In October 2021, NASA was able to transmit a holographic image of a doctor to the International Space Station (ISS), making it the world’s first “holonaut”. The term “holographic teleportation”, also called “holographic teleportation”, applies when a three-dimensional image of a person or object is instantly transmitted to another location.
At the end of last month, a small group of students from Western Institute for Space Exploration The Western Institute for Space Exploration, a research organization for training in space and Earth exploration in Canada, has come together to participate in what is believed to be the first international Holoport experiment.
co-founder and project leader Adam Sirek, a faculty member at the Schulich School of Medicine and Dentistry at the University of Western Ontario and Western space. “We moved one person from Alabama (USA) to Ontario (Canada), and every student here on the project was able to immediately transport themselves to Huntsville, Alabama.”
According to a press release from the university, the team, made up largely of medical students, is exploring how this futuristic technology (hardware developed by Microsoft, and software by Aexa Aerospace) can be used in the real world.
US company Aexa has partnered with Canadian company Leap Biosystems to explore medical applications for this technology, enabling the demonstration of the first international 3D teleportation.
The special camera creates a 3D image of a person, which is then sent to the chosen destination.
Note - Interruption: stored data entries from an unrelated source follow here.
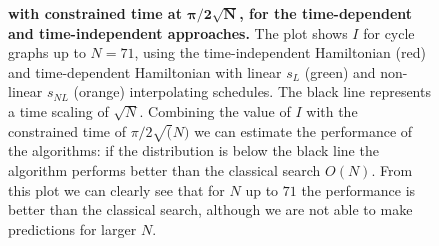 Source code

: 
\begin{figure}[ht]
  \centering
  \caption{\textbf{ with constrained time at $\bm{\pi/2\sqrt{N}}$, for the time-dependent and time-independent approaches.} The plot shows $I$ for cycle graphs up to $N=71$, using the time-independent Hamiltonian (red) and time-dependent Hamiltonian with linear $s_L$ (green) and non-linear $s_{NL}$ (orange) interpolating schedules. The black line represents a time scaling of $\sqrt{N}$. Combining the value of $I$ with the constrained time of $\pi/2\sqrt(N)$ we can estimate the performance of the algorithms: if the distribution is below the black line the algorithm performs better than the classical search $O(N)$. From this plot we can clearly see that for $N$ up to $71$ the performance is better than the classical search, although we are not able to make predictions for larger $N$.}
  \label{fig:iters_independent_dependent}
\end{figure}
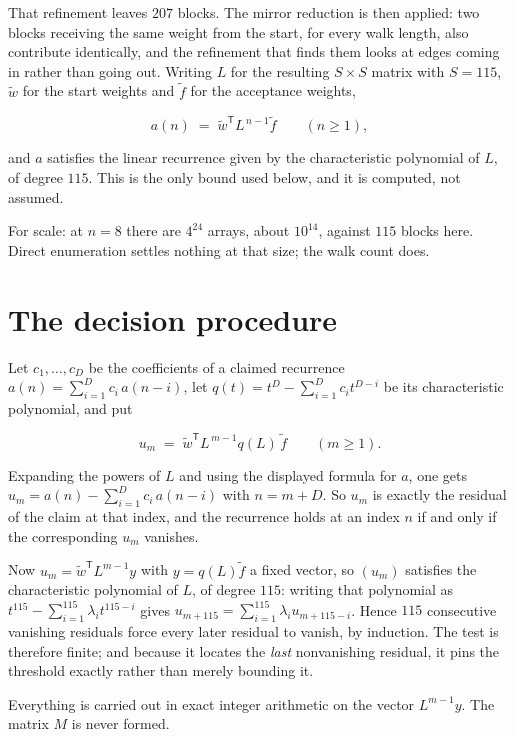 \documentclass[11pt]{article}
\theoremstyle{definition}
\begin{document}
That refinement leaves $207$ blocks. The mirror reduction is then applied: two blocks receiving the same weight from the start, for every walk length, also contribute identically, and the refinement that finds them looks at edges coming in rather than going out. Writing $L$ for the resulting $S \times S$ matrix with $S = 115$, $\tilde w$ for the start weights and $\tilde f$ for the acceptance weights,

\[a(n) \;=\; \tilde w^{\mathsf T} L^{\,n-1} \tilde f \qquad (n \ge 1),\]

and $a$ satisfies the linear recurrence given by the characteristic polynomial of $L$, of degree $115$. This is the only bound used below, and it is computed, not assumed.

For scale: at $n = 8$ there are $4^{24}$ arrays, about $10^{14}$, against $115$ blocks here. Direct enumeration settles nothing at that size; the walk count does.

\section{The decision procedure}

Let $c_1,\dots,c_D$ be the coefficients of a claimed recurrence $a(n) = \sum_{i=1}^{D} c_i\,a(n-i)$, let $q(t) = t^{D} - \sum_{i=1}^{D} c_i t^{D-i}$ be its characteristic polynomial, and put

\[u_m \;=\; \tilde w^{\mathsf T} L^{\,m-1} q(L)\,\tilde f \qquad (m \ge 1).\]

Expanding the powers of $L$ and using the displayed formula for $a$, one gets $u_m = a(n) - \sum_{i=1}^{D} c_i\,a(n-i)$ with $n = m + D$. So $u_m$ is exactly the residual of the claim at that index, and the recurrence holds at an index $n$ if and only if the corresponding $u_m$ vanishes.

Now $u_m = \tilde w^{\mathsf T} L^{m-1} y$ with $y = q(L)\tilde f$ a fixed vector, so $(u_m)$ satisfies the characteristic polynomial of $L$, of degree $115$: writing that polynomial as $t^{115} - \sum_{i=1}^{115} \lambda_i t^{115-i}$ gives $u_{m+115} = \sum_{i=1}^{115} \lambda_i u_{m+115-i}$. Hence $115$ consecutive vanishing residuals force every later residual to vanish, by induction. The test is therefore finite; and because it locates the {\itshape last} nonvanishing residual, it pins the threshold exactly rather than merely bounding it.

Everything is carried out in exact integer arithmetic on the vector $L^{m-1}y$. The matrix $M$ is never formed.
\end{document}
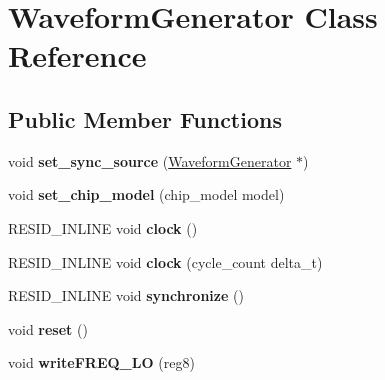 \hypertarget{classWaveformGenerator}{\section{Waveform\-Generator Class Reference}
\label{classWaveformGenerator}
}
\subsection*{Public Member Functions}
\begin{DoxyCompactItemize}
\item 
\hypertarget{classWaveformGenerator_a31234c031d93a16b6b87e97ccd5e7f88}{void {\bfseries set\-\_\-sync\-\_\-source} (\hyperlink{classWaveformGenerator}{Waveform\-Generator} $\ast$)}\label{classWaveformGenerator_a31234c031d93a16b6b87e97ccd5e7f88}

\item 
\hypertarget{classWaveformGenerator_a6d5cfeb65192a605e2dd14b292634685}{void {\bfseries set\-\_\-chip\-\_\-model} (chip\-\_\-model model)}\label{classWaveformGenerator_a6d5cfeb65192a605e2dd14b292634685}

\item 
\hypertarget{classWaveformGenerator_a3d507fb2d9898eb1bb977d65d300de79}{R\-E\-S\-I\-D\-\_\-\-I\-N\-L\-I\-N\-E void {\bfseries clock} ()}\label{classWaveformGenerator_a3d507fb2d9898eb1bb977d65d300de79}

\item 
\hypertarget{classWaveformGenerator_a9a6fba84b6748d7551b8d8ea06cc1c54}{R\-E\-S\-I\-D\-\_\-\-I\-N\-L\-I\-N\-E void {\bfseries clock} (cycle\-\_\-count delta\-\_\-t)}\label{classWaveformGenerator_a9a6fba84b6748d7551b8d8ea06cc1c54}

\item 
\hypertarget{classWaveformGenerator_a5ac654b0bac4711dbe90e76d78b27bd6}{R\-E\-S\-I\-D\-\_\-\-I\-N\-L\-I\-N\-E void {\bfseries synchronize} ()}\label{classWaveformGenerator_a5ac654b0bac4711dbe90e76d78b27bd6}

\item 
\hypertarget{classWaveformGenerator_ad27e46458a63aa1ac1b6992c4f016994}{void {\bfseries reset} ()}\label{classWaveformGenerator_ad27e46458a63aa1ac1b6992c4f016994}

\item 
\hypertarget{classWaveformGenerator_a380c9c6e9a8d37efe2413ab08acb2379}{void {\bfseries write\-F\-R\-E\-Q\-\_\-\-L\-O} (reg8)}\label{classWaveformGenerator_a380c9c6e9a8d37efe2413ab08acb2379}


\end{DoxyCompactItemize}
At the other end, a device called a Hololenser allows the receiving user to see the subject in their environment. If they are both wearing hololens, they can interact as if they were in the same environment.
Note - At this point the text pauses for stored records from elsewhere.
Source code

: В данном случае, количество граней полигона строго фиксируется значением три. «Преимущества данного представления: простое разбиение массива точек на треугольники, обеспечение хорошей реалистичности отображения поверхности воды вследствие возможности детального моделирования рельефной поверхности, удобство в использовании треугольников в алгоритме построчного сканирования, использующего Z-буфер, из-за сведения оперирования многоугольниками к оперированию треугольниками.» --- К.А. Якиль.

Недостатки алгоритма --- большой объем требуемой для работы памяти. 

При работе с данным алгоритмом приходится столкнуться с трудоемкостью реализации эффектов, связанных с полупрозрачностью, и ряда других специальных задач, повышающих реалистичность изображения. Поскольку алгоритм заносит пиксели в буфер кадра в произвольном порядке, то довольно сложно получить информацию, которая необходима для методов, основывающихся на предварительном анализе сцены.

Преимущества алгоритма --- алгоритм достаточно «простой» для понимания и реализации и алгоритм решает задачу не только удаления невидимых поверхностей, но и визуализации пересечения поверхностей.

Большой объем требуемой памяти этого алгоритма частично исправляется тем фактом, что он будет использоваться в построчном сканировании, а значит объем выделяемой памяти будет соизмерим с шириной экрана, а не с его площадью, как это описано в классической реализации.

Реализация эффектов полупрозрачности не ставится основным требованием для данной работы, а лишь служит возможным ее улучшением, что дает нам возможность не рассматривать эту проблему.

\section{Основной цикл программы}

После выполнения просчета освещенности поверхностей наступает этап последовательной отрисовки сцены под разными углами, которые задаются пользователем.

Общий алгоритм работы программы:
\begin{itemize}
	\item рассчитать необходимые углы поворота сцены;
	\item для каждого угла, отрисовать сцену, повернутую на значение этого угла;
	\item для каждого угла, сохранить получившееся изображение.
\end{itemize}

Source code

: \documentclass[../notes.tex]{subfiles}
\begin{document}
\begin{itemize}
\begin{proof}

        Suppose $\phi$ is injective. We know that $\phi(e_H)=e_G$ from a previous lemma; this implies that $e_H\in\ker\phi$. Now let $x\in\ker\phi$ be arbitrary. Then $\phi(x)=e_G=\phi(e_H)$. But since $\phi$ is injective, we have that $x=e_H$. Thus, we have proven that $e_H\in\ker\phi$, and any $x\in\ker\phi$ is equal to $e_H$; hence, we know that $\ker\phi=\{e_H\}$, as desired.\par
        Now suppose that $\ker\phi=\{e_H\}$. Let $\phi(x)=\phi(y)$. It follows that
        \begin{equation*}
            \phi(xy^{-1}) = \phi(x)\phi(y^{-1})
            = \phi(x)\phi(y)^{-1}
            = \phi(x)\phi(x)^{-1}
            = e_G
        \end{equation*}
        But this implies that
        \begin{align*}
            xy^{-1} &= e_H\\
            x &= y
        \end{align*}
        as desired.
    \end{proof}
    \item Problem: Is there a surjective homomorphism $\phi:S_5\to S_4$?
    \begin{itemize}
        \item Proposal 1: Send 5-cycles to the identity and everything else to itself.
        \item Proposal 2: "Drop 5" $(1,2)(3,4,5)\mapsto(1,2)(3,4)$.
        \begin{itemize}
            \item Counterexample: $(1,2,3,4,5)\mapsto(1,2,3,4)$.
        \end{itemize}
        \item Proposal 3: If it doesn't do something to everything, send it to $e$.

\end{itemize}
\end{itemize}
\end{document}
Undergraduate student and project intern Adam Livchuk described it as “the best of both worlds between medicine and engineering.” “The apps that I’m looking for in particular will be able to facilitate the physical examinations that a doctor would normally do in the exam room.”
Although there is still a lot of work to be done to make a virtual medical exam possible with hololens, Levschuk says he is excited to explore all the possibilities of the program.
For another intern on the project, fellow medical school colleague Alex Chu, the implications of the technology could be enormous for accessing healthcare in remote locations. “This is the future of healthcare in terms of access to remote communities and remote rural environments.”
Modernity coupled with economics
Sirek agrees with Zhou, stressing that the technology currently costs about C$5,000 (approximately R$20,000), which, when compared to the cost of medical transportation or travel for exams, shows that the technology can represent a huge financial saving for health systems.
The promise of new technologies always brings with it some limitations and hurdles to overcome – and this is where the engineering aspect of the project comes in.
“In terms of Hololines, I’m kind of looking at biosensors that might be really easy and useful to integrate with,” said Jocelyn Whitall, a third-year engineering student at Western University. “Whether it’s like monitoring heart rate and oxygen saturation, whether it’s looking at touches,” she said, referring to technology that transmits and understands information through touch.
While holographic teleportation can take an image of a person to travel across borders, it still does not allow for touch interaction, which is critical in medical examination.
In addition to its application in medicine, technology has other advantages through its ability to connect people. Virtual meetings, which have gained momentum with the social distancing imposed by the Covid-19 pandemic, can gain a 3D physical aspect using 3D teleportation.
For Sirek, one of the most exciting parts of the project is “to see the new generation of students meet the challenges of today for a better and more connected world tomorrow.”